Objective:  Perhaps as much or more than any other feature, dual-system recording distinguishes amateur from professional video.  Student teams will practice dual-system recording resulting in footage used for successive instruction in post-production.  Among other criteria, this assignment’s grading rubric privileges a low noise floor achieved by intimate microphone placement and adequate volume that avoids distortion.  Of course, your footage should reflect previous instruction in lighting, camera operation, and composition.
Submit to OneDrive: Successful completion of this project requires raw (not edited) footage and its corresponding documentation.  Upload corresponding video and audio files to a OneDrive folder already shared with your professor.  Include a copy of your footage log.
Submit to D2L:  Upload a second copy of your footage log to the appropriate assignment folder with a lighting plot, personal release, and location release.
Assessment:  Your individual grade will be averaged with other project scores.

Employing a dual-system technique, record yourself or a friend reading or reciting 30 seconds of poetry or prose in a well-lit, well-composed (1) close-up, (2) medium shot and (3) long shot.  Your footage should demonstrate an understanding of the 30/20 and 180° rules.  Make sure the performer’s mouth is plainly visible.  The most successful filmmakers will conform to the following protocol:

    1. Prepare your camera for shooting by configuring (to the degree your equipment permits) frame rate (23.976 fps), aspect ratio (16:9), shutter speed (1/50), white balance, focus, ISO, and exposure.
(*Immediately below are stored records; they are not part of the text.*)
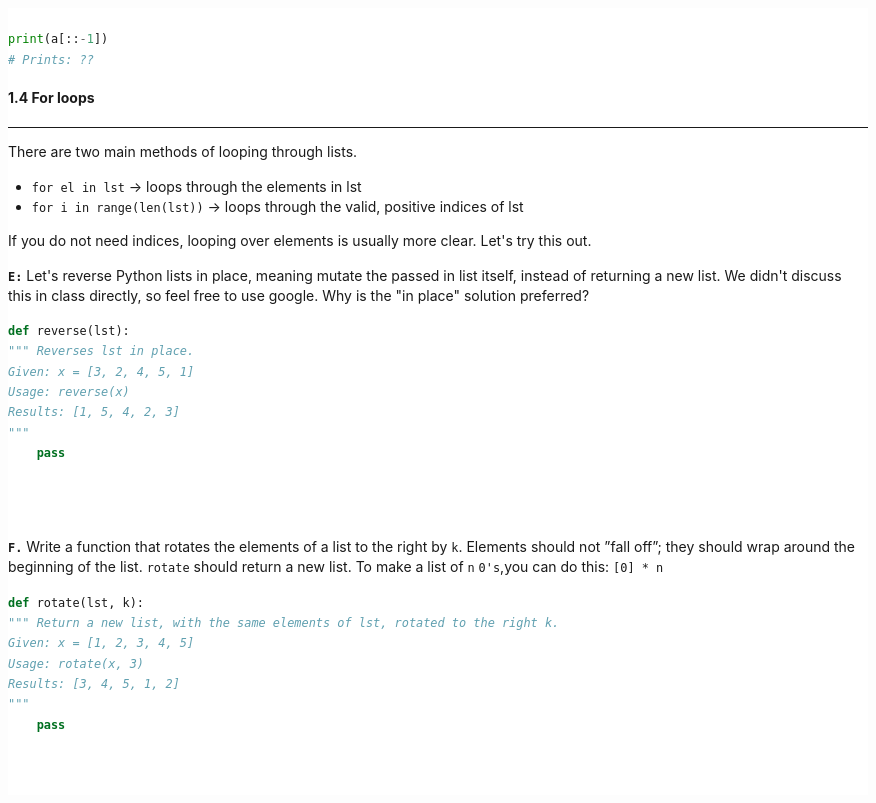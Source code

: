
 ```python

print(a[::-1])
# Prints: ??
```


#### 1.4 For loops

---

There are two main methods of looping through lists.

- `for el in lst` → loops through the elements in lst
- `for i in range(len(lst))` → loops through the valid, positive indices of lst

If you do not need indices, looping over elements is usually more clear. Let's try this out.

**`E:`**  Let's reverse Python lists in place, meaning mutate the passed in list itself, instead of returning a new list.
We didn't discuss this in class directly, so feel free to use google. Why is the "in place" solution preferred?

```python
def reverse(lst):
""" Reverses lst in place. 
Given: x = [3, 2, 4, 5, 1] 
Usage: reverse(x)
Results: [1, 5, 4, 2, 3]
"""
    pass





```

**`F.`** Write a function that rotates the elements of a list to the right by `k`. Elements should not ”fall off”; they should wrap around the beginning of the list. `rotate` should return a new list. To make a list of `n` `0's`,you can do this: `[0] * n`

```python
def rotate(lst, k):
""" Return a new list, with the same elements of lst, rotated to the right k.
Given: x = [1, 2, 3, 4, 5]
Usage: rotate(x, 3)
Results: [3, 4, 5, 1, 2]
"""
    pass





```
    2. Prepare your audio device for recording by configuring (to the degree your equipment permits) file type (.wav), sampling rate (48kHz), bit depth (24 bit), mode (stereo).  In rehearsal with your performer, set record levels for an average of -6dBFS.
    3. Record one minute of room tone for each shooting location.  Enter the file number in your footage log.
    4. Turn on the camera.  Make sure it is recording both video and audio.  Even though your camera’s audio will likely be of low quality, a robust audio waveform from the camera will nevertheless make post-production synchronization easier.
    5. Turn on the audio recording device.
    6. Clap for synchronization such that the clap is plainly visible on camera.
    7. Wait for ten seconds of silence (head).
    8. Recite/read for 30 seconds.
    9. Wait for ten seconds of silence (tail).
    10. Turn off the audio recording device.
    11. Turn off the camera.
    12. Record file numbers in your footage log.
    13. Repeat for multiple takes.  No less than a 6:1 shooting ratio is expected.